La combinatoire des signes a ses règles, ses secrets et c’est l’une des caractéristiques de notre époque que celle ci: ce secret n’est détenu que par quelque uns, par une classe. Par une classe de privilégiés qui a ses grands prêtres. Avant il y avait le secret du feu, maintenant il y a le secret de la Com; de la Com qui a le pouvoir, le pouvoir suprême qui est d’être capable de faire prendre les vessies pour les lanternes . La Com gère le pouvoir de l’illusion. Nous vivons à une époque ou le mensonge réussit mieux que la vérité et c’est l’une des questions centrales à laquelle se heurte l’action citoyenne; pourquoi le mensonge réussit il mieux? Réponse: c’est parce que le mensonge s’insère dans une chaine, il respecte les règles, les secrets de la nature et de la culture. Il vient combler un besoin un manque, il vient remplir une faille, une béance et c’est ce qui nous renvoie à la nullification, à votre zéroification. Ce qui nous renvoie au Grand Inquisiteur de Dostoievski.

C’est le pouvoir que confèrent les signes qui permet de décréter que ceux qui s’opposent, souffrent, des évolutions scélérates en cours, sont des nazis. Le pouvoir de manipuler les signes, la mémoire, le sens des discours, de tracer de fausses évidences, produit le pouvoir de nazifier, de mettre au ban social, de priver de souveraineté et de nier la démocratie concrète. Même les plus subtils, même les bien pensants tombent dans ces pièges faits d’amalgames entrelacés, tordus qui constituent de véritables labyrinthes logiques. Car ne vous y trompez pas, tout a l’apparence de la logique, y compris les fausses vérités les plus grosses.

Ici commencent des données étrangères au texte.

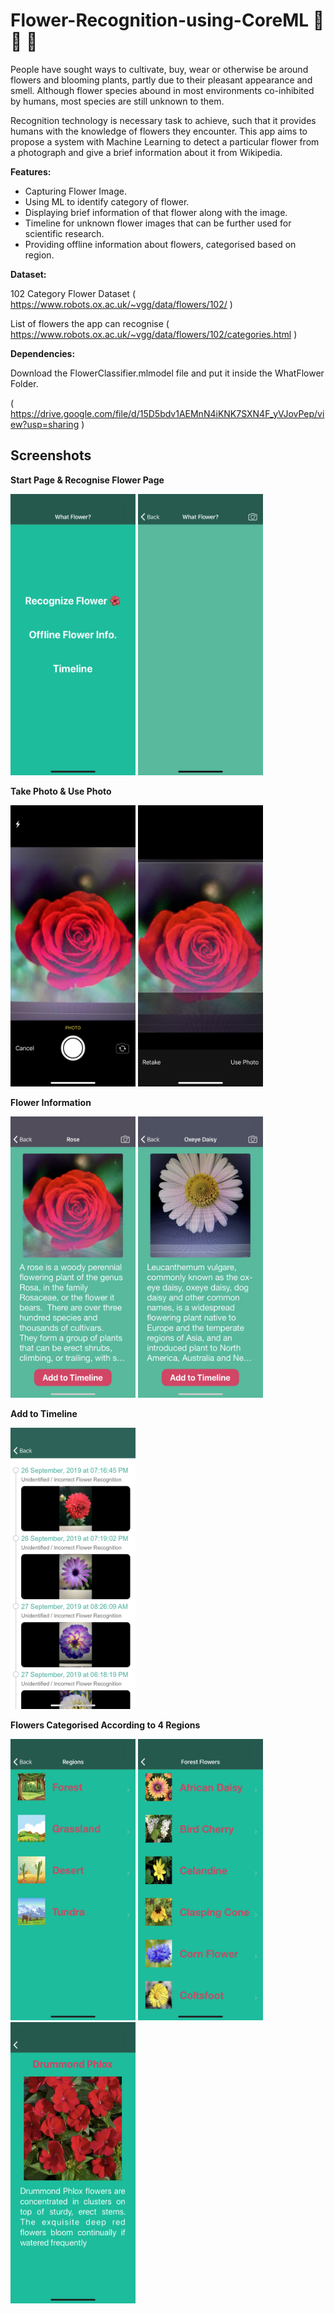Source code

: # Flower-Recognition-using-CoreML 🌺 🌼 🌹 

People have sought ways to cultivate, buy, wear or otherwise be around flowers and blooming plants, partly due to their pleasant appearance and smell. Although flower species abound in most environments co-inhibited by humans, most species are still unknown to them. 

Recognition technology is necessary task to achieve, such that it provides humans with the knowledge of flowers they encounter. 
This app aims to propose a system with Machine Learning to detect a particular flower from a photograph and give a brief information about it from Wikipedia.

**Features:**
- Capturing Flower Image.
- Using ML to identify category of flower.
- Displaying brief information of that flower along with the image.
- Timeline for unknown flower images that can be further used for scientific research.
- Providing offline information about flowers, categorised based on region.

**Dataset:**

102 Category Flower Dataset ( https://www.robots.ox.ac.uk/~vgg/data/flowers/102/ )

List of flowers the app can recognise ( https://www.robots.ox.ac.uk/~vgg/data/flowers/102/categories.html )

**Dependencies:**

Download the FlowerClassifier.mlmodel file and put it inside the WhatFlower Folder.

( https://drive.google.com/file/d/15D5bdv1AEMnN4iKNK7SXN4F_yVJovPep/view?usp=sharing )

## Screenshots

**Start Page & Recognise Flower Page**

<p float="left">
 <img src="https://github.com/OmRajpurkar/Flower-Recognition-using-CoreML/blob/master/Screenshots/1.PNG" alt="alt text" width="200" height="450">
 <img src="https://github.com/OmRajpurkar/Flower-Recognition-using-CoreML/blob/master/Screenshots/2.PNG" alt="alt text" width="200" height="450">
</p>

**Take Photo & Use Photo**

<p float="left">
 <img src="https://github.com/OmRajpurkar/Flower-Recognition-using-CoreML/blob/master/Screenshots/3.PNG" alt="alt text" width="200" height="450">
 <img src="https://github.com/OmRajpurkar/Flower-Recognition-using-CoreML/blob/master/Screenshots/4.PNG" alt="alt text" width="200" height="450">
</p>

**Flower Information**

<p float="left">
 <img src="https://github.com/OmRajpurkar/Flower-Recognition-using-CoreML/blob/master/Screenshots/5.PNG" alt="alt text" width="200" height="450">
 <img src="https://github.com/OmRajpurkar/Flower-Recognition-using-CoreML/blob/master/Screenshots/6.PNG" alt="alt text" width="200" height="450">
</p>

**Add to Timeline**

<img src="https://github.com/OmRajpurkar/Flower-Recognition-using-CoreML/blob/master/Screenshots/7.PNG" alt="alt text" width="200" height="450">

**Flowers Categorised According to 4 Regions**

<p float="left">
 <img src="https://github.com/OmRajpurkar/Flower-Recognition-using-CoreML/blob/master/Screenshots/8.PNG" alt="alt text" width="200" height="450">
 <img src="https://github.com/OmRajpurkar/Flower-Recognition-using-CoreML/blob/master/Screenshots/9.PNG" alt="alt text" width="200" height="450">
 <img src="https://github.com/OmRajpurkar/Flower-Recognition-using-CoreML/blob/master/Screenshots/10.PNG" alt="alt text" width="200" height="450">
</p>
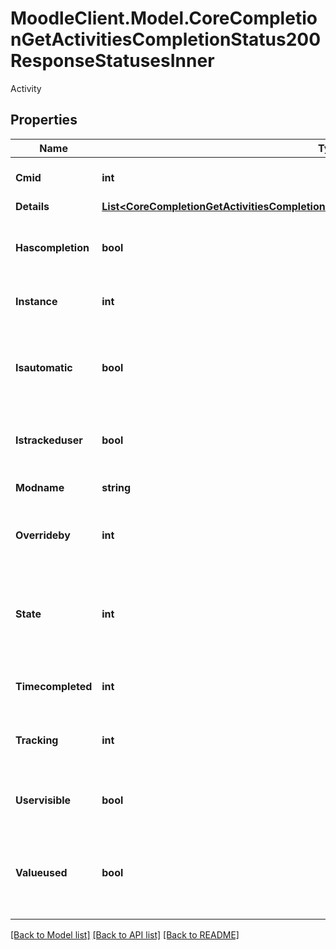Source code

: # MoodleClient.Model.CoreCompletionGetActivitiesCompletionStatus200ResponseStatusesInner
Activity

## Properties

Name | Type | Description | Notes
------------ | ------------- | ------------- | -------------
**Cmid** | **int** | course module ID | [optional] [default to null]
**Details** | [**List&lt;CoreCompletionGetActivitiesCompletionStatus200ResponseStatusesInnerDetailsInner&gt;**](CoreCompletionGetActivitiesCompletionStatus200ResponseStatusesInnerDetailsInner.md) |  | [optional] 
**Hascompletion** | **bool** | Whether this activity module has completion enabled | [optional] [default to null]
**Instance** | **int** | instance ID | [optional] [default to null]
**Isautomatic** | **bool** | Whether this activity module instance tracks completion automatically. | [optional] [default to null]
**Istrackeduser** | **bool** | Whether completion is being tracked for this user. | [optional] [default to null]
**Modname** | **string** | activity module name | [optional] [default to "null"]
**Overrideby** | **int** | The user id who has overriden the status, or null | [optional] [default to null]
**State** | **int** | Completion state value:                                     0 means incomplete,                                     1 complete,                                     2 complete pass,                                     3 complete fail | [optional] [default to null]
**Timecompleted** | **int** | timestamp for completed activity | [optional] [default to null]
**Tracking** | **int** | type of tracking:                                     0 means none,                                     1 manual,                                     2 automatic | [optional] [default to null]
**Uservisible** | **bool** | Whether this activity is visible to the user. | [optional] [default to null]
**Valueused** | **bool** | Whether the completion status affects the availability of another activity. | [optional] [default to null]

[[Back to Model list]](../README.md#documentation-for-models) [[Back to API list]](../README.md#documentation-for-api-endpoints) [[Back to README]](../README.md)

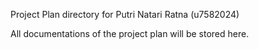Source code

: Project Plan directory for Putri Natari Ratna (u7582024)

All documentations of the project plan will be stored here.

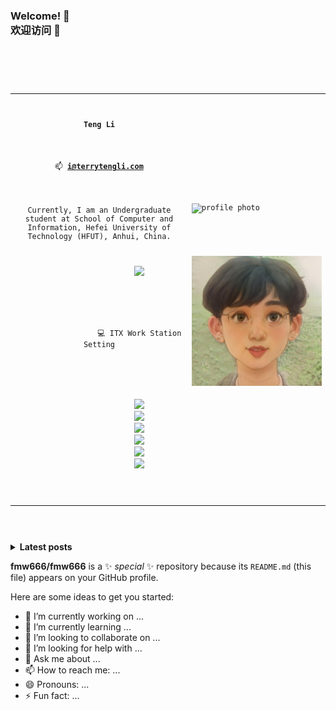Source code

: ### Welcome! 👋<br>欢迎访问 👋

<code>
  <table border="0" >
      <tbody>
          <tr>
              <td>
                <p align='center'><b>Teng Li</b></p>
                <p align='center'>📫&nbsp;<b><a href="mailto:i@terrytengli.com">i@terrytengli.com</a></b></p>
                <p align='center'>Currently, I am an Undergraduate student at School of Computer and Information, Hefei University of Technology (HFUT), Anhui, China.
                <p align='center'>
                  <a href="#"><img src="https://github-readme-stats.vercel.app/api?username=litun5315&hide=prs&hide_title=true&count_private=true&show_icons=true&bg_color=c5d5de&title_color=446170&text_color=ffffff&icon_color=000000&hide_border=true&cache_seconds=1800&locale=en&border_radius=45" width="300"></a>
                </p>
                <p align='center'>
                  💻 ITX Work Station Setting
                </p>
                <p align='center'>
                  <img src="https://img.shields.io/badge/Ubuntu-20.04LTS-orange" />
                  <img src="https://img.shields.io/badge/Intel-I5--10400f-blue" />
                  <img src="https://img.shields.io/badge/RAM-32 GB-blue" />
                  <img src="https://img.shields.io/badge/SSD-RD10 1T-black" />
                  <img src="https://img.shields.io/badge/HDD-WD 4T-black" />
                  <img src="https://img.shields.io/badge/Nvidia-Titan Xp-green" />
                </p>
              </td>
              <td>
                <img width="550" alt="profile photo" src="http://www.terrytengli.com/imgs/tengli_circle.png" class="hoverZoomLink">
                <br><br>
                <p align='center'><img src="img/avatar.jpg" alt="visitor badge"/></p>
              </td>
          </tr>
      </tbody>
  </table>
</code>

<details>
<summary>
  <b>Latest posts</b>
</summary>

<!-- BLOG-POST-LIST:START -->
- [Operating System - Process Control](https://www.terrytengli.com/blog/posts/2021/05/29/os_chp2/)
- [Computer Architecture - Instructure Level Parallelism](https://www.terrytengli.com/blog/posts/2021/05/22/c_arc-ilp/)
- [Computer Architecture - Interconnection Network](https://www.terrytengli.com/blog/posts/2021/05/22/c_arc-net/)
- [Computer Architecture - I/O System](https://www.terrytengli.com/blog/posts/2021/05/19/c_arc-io/)
- [Computer Architecture - Instruction Stucture](https://www.terrytengli.com/blog/posts/2021/05/13/c_arc-instruction/)
<!-- BLOG-POST-LIST:END -->
</details>

**fmw666/fmw666** is a ✨ _special_ ✨ repository because its `README.md` (this file) appears on your GitHub profile.

Here are some ideas to get you started:

- 🔭 I’m currently working on ...
- 🌱 I’m currently learning ...
- 👯 I’m looking to collaborate on ...
- 🤔 I’m looking for help with ...
- 💬 Ask me about ...
- 📫 How to reach me: ...
- 😄 Pronouns: ...
- ⚡ Fun fact: ...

La défense de l’ordre ancien menée par les élites dominantes s’articule autour de tout cela: la technologie, la modernité, la mainmise sur la monnaie, les fausses valeurs de la finance, les mensonges, les déformations, les propagandes. Et bien sur le couple peur/espoir. Ce « sale espoir » comme disait la merveilleuse Antigone qui avait tout compris et en particulier que l’espoir peut quelque fois être l’alibi de la lâcheté.

Il y a intersection, rencontre, télescopage entre les moyens mis à disposition des hommes et le besoin de les manipuler, de les convaincre, de les forcer à faire et à croire ce que spontanément ils ne feraient pas. A partir du moment ou les moyens existent, ou les besoins sont pressants, ou les enjeux sont colossaux, alors il n’y a rien d ‘étonnant si cette question des « fake news » s’impose.

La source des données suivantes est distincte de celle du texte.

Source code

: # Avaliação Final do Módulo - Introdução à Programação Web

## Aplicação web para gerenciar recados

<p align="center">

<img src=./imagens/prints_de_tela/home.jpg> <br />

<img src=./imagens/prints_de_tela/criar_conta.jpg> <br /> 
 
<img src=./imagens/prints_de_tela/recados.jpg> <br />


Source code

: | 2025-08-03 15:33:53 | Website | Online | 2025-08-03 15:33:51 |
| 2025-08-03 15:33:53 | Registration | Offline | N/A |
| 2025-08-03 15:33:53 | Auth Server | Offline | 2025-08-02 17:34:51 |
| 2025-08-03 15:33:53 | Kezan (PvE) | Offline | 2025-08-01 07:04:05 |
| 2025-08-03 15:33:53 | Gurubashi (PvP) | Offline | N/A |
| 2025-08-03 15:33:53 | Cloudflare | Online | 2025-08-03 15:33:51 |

Mais vous devez comprendre qu’elle est trop importante, on brule, on touche au grand secret, elle ne peut se permettre d’apparaitre dans sa vérité, dans sa nudité car elle serait rejetée, en un mot elle risquerait de devenir trop révolutionnaire.

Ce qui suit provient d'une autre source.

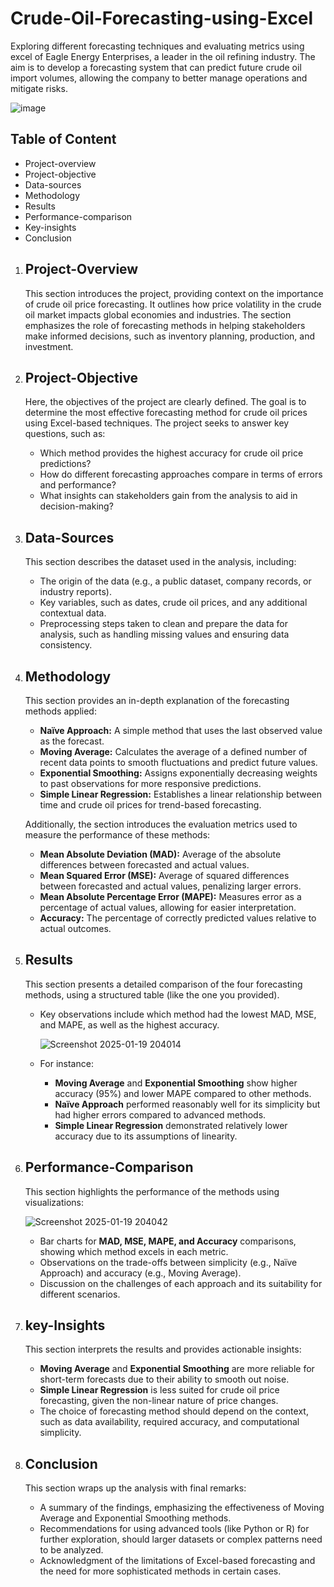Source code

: # Crude-Oil-Forecasting-using-Excel
Exploring different forecasting techniques and evaluating metrics using excel of Eagle Energy Enterprises, a leader in the oil refining industry. 
The aim is to develop a forecasting system that can predict future crude oil import volumes, allowing the company to better manage operations and mitigate risks.

![image](https://github.com/user-attachments/assets/b4694044-0c88-4bf4-b736-bf0ab0048c54)


## Table of Content

- Project-overview
- Project-objective
- Data-sources
- Methodology 
- Results
- Performance-comparison  
- Key-insights
- Conclusion 


1. ## Project-Overview  
   This section introduces the project, providing context on the importance of crude oil price forecasting. It outlines how price volatility in the crude oil market impacts global economies and industries. The section emphasizes the role of forecasting methods in helping stakeholders make informed decisions, such as inventory planning, production, and investment.

2. ## Project-Objective  
   Here, the objectives of the project are clearly defined. The goal is to determine the most effective forecasting method for crude oil prices using Excel-based techniques. The project seeks to answer key questions, such as:  
   - Which method provides the highest accuracy for crude oil price predictions?  
   - How do different forecasting approaches compare in terms of errors and performance?  
   - What insights can stakeholders gain from the analysis to aid in decision-making?

3. ## Data-Sources  
   This section describes the dataset used in the analysis, including:  
   - The origin of the data (e.g., a public dataset, company records, or industry reports).  
   - Key variables, such as dates, crude oil prices, and any additional contextual data.  
   - Preprocessing steps taken to clean and prepare the data for analysis, such as handling missing values and ensuring data consistency.

4. ## Methodology  
   This section provides an in-depth explanation of the forecasting methods applied:  
   - **Naïve Approach:** A simple method that uses the last observed value as the forecast.  
   - **Moving Average:** Calculates the average of a defined number of recent data points to smooth fluctuations and predict future values.  
   - **Exponential Smoothing:** Assigns exponentially decreasing weights to past observations for more responsive predictions.  
   - **Simple Linear Regression:** Establishes a linear relationship between time and crude oil prices for trend-based forecasting.  

   Additionally, the section introduces the evaluation metrics used to measure the performance of these methods:  
   - **Mean Absolute Deviation (MAD):** Average of the absolute differences between forecasted and actual values.  
   - **Mean Squared Error (MSE):** Average of squared differences between forecasted and actual values, penalizing larger errors.  
   - **Mean Absolute Percentage Error (MAPE):** Measures error as a percentage of actual values, allowing for easier interpretation.  
   - **Accuracy:** The percentage of correctly predicted values relative to actual outcomes.

5. ## Results  
   This section presents a detailed comparison of the four forecasting methods, using a structured table (like the one you provided).  
   - Key observations include which method had the lowest MAD, MSE, and MAPE, as well as the highest accuracy.
  
     ![Screenshot 2025-01-19 204014](https://github.com/user-attachments/assets/41133b7a-a92d-4f5d-906c-d9750898ce45)

   - For instance:  
     - **Moving Average** and **Exponential Smoothing** show higher accuracy (95%) and lower MAPE compared to other methods.  
     - **Naïve Approach** performed reasonably well for its simplicity but had higher errors compared to advanced methods.  
     - **Simple Linear Regression** demonstrated relatively lower accuracy due to its assumptions of linearity.  

6. ## Performance-Comparison  
   This section highlights the performance of the methods using visualizations:

   ![Screenshot 2025-01-19 204042](https://github.com/user-attachments/assets/1bb58f04-0456-4560-86bc-8e4732dcfdf2)

   - Bar charts for **MAD, MSE, MAPE, and Accuracy** comparisons, showing which method excels in each metric.  
   - Observations on the trade-offs between simplicity (e.g., Naïve Approach) and accuracy (e.g., Moving Average).  
   - Discussion on the challenges of each approach and its suitability for different scenarios.  

8. ## key-Insights  
   This section interprets the results and provides actionable insights:  
   - **Moving Average** and **Exponential Smoothing** are more reliable for short-term forecasts due to their ability to smooth out noise.  
   - **Simple Linear Regression** is less suited for crude oil price forecasting, given the non-linear nature of price changes.  
   - The choice of forecasting method should depend on the context, such as data availability, required accuracy, and computational simplicity.

9. ## Conclusion  
   This section wraps up the analysis with final remarks:  
   - A summary of the findings, emphasizing the effectiveness of Moving Average and Exponential Smoothing methods.  
   - Recommendations for using advanced tools (like Python or R) for further exploration, should larger datasets or complex patterns need to be analyzed.  
   - Acknowledgment of the limitations of Excel-based forecasting and the need for more sophisticated methods in certain cases.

La question des « fake news » se doit d’être exprimée de façon à être socialement acceptable ce qui veut dire qu’elle doit être posée pour que la réponse soit au profit de l’ordre établi. Donc c’est une question qui à la fois exprime quelque chose mais en même temps la dissimule. Advenir tout en le dissimulant c’est un mode classique d’apparaitre de ce qui est refoulé. Les corps sociaux voient émerger un problème, un conflit, mais cette émergence ne peut se produire, voir le jour, que si elle est déformée, biaisée, tordue afin de devenir acceptable:récupérable pour le corps social. Le diamant que constitue la cristallisation de cette question, qui n’est rien d’autre que la question de la Vérité dans le corps social, ce diamant ne peut apparaitre que sous une forme tronquée, mystifiante. Elle doit traverser l’épaisseur des résistances sociales et ainsi elle se déforme.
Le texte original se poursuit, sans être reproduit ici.